他の研究では、特に長期のCOVID-19を患っている人の脳の炎症がブレイン・フォグに関係している可能性があることが判明しています。マサチューセッツ総合病院の研究では、ウイルスに感染していない人々の脳画像と血液サンプルから神経炎症の化学的マーカーを探索したものです。

自宅待機命令が出る前の57人と、出た後の15人を検査しました。研究者らは、脳内の2つの化学的マーカーが、自宅待機が開始される前よりも開始後の方が高いことを発見しました。また、血液中の2つのマーカーも上昇したが、その程度は低いものでした。

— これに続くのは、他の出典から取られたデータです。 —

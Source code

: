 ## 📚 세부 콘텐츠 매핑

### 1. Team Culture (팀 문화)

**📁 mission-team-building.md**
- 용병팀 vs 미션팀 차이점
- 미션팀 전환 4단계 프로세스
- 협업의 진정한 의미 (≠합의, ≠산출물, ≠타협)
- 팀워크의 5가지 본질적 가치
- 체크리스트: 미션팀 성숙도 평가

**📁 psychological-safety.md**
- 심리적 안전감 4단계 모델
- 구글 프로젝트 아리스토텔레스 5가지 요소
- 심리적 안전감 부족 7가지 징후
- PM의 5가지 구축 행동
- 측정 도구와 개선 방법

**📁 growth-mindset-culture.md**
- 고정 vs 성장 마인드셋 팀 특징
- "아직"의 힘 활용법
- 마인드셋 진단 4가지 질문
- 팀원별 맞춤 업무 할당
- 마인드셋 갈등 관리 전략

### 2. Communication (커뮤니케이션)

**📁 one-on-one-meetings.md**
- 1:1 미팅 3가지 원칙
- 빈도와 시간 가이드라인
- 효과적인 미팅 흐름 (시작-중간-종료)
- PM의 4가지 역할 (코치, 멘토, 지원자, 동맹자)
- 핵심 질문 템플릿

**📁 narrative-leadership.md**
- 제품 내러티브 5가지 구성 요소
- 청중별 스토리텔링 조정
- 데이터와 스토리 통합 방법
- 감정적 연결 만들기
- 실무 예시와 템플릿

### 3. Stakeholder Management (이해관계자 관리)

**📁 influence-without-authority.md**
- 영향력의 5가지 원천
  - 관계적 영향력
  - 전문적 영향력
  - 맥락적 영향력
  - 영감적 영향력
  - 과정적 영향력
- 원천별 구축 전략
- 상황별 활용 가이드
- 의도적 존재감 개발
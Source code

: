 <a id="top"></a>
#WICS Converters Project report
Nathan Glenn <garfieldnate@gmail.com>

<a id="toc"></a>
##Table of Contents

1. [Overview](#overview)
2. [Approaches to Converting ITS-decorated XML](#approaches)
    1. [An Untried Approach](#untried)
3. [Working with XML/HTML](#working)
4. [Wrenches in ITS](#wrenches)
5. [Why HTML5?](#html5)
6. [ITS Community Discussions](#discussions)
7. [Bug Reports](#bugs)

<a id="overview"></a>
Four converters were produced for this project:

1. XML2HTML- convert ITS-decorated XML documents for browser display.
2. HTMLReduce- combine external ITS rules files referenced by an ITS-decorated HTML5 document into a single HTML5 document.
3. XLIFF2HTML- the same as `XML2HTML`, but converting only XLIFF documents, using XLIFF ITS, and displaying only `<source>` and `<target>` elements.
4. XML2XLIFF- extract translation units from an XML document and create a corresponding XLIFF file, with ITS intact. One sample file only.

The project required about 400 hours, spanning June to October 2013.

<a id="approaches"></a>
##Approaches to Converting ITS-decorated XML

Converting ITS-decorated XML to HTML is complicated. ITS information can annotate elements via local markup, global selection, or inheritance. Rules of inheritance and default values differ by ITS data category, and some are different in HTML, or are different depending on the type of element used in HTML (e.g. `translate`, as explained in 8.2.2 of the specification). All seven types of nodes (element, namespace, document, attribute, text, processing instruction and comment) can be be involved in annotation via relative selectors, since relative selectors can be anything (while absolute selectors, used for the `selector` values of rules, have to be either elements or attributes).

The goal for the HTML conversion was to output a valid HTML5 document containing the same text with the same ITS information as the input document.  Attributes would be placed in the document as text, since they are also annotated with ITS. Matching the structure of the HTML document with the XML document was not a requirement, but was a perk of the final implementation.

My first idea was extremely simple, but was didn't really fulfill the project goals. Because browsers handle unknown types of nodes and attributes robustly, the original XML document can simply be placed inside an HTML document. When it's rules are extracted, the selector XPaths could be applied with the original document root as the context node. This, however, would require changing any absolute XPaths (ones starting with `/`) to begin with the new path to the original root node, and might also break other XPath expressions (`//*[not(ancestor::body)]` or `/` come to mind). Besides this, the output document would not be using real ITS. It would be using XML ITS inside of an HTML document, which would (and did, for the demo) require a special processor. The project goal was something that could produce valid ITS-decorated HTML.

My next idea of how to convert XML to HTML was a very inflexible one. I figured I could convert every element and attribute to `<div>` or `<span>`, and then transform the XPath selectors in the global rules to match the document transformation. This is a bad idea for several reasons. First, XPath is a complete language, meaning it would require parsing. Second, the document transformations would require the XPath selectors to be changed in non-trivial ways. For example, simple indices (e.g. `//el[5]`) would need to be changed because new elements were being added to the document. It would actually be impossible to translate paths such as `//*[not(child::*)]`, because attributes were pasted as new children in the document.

この研究では、ロックダウンのせいだとは断定していません。

「この炎症反応の具体的な原因はわかりません。また、ロックダウンそのものが主な原因であるとは言っていませんし、それを示唆する具体的な情報もありません」とLoggia氏は語っています。

この研究では、神経炎症とこの報告で観察された症状との関連について、「より大規模な研究で、追加の行動評価によって検証する必要がある」と述べています。

具体的な例としては、ブレイン・フォグや精神疲労の有無が挙げられています。

他の研究では、慢性的なストレスが神経炎症を引き起こす可能性があることが判明しています。

「我々は、パンデミックそのものに対するストレス反応ではないかと考えている」、と述べ、この結果は 「特に予期せぬ発見ではない」とのことでした。

「ロックダウンが人々のストレスレベルを高め、それが一部の人々の神経炎症に繋がったのかもしれない」、と彼は述べ、更に、「しかしながら、COVID-19感染によって引き起こされた炎症は、恐らくもっと深刻なものであっただろう」、と彼は述べています。

ロックダウンやその他の緩和措置は、「遥かに悪い結果から我々を守ってくれた可能性が高い」、とLoggia氏は述べました。

USA TODAYはこの投稿を共有したユーザーにコメントを求めましたが、返答はありませんでした。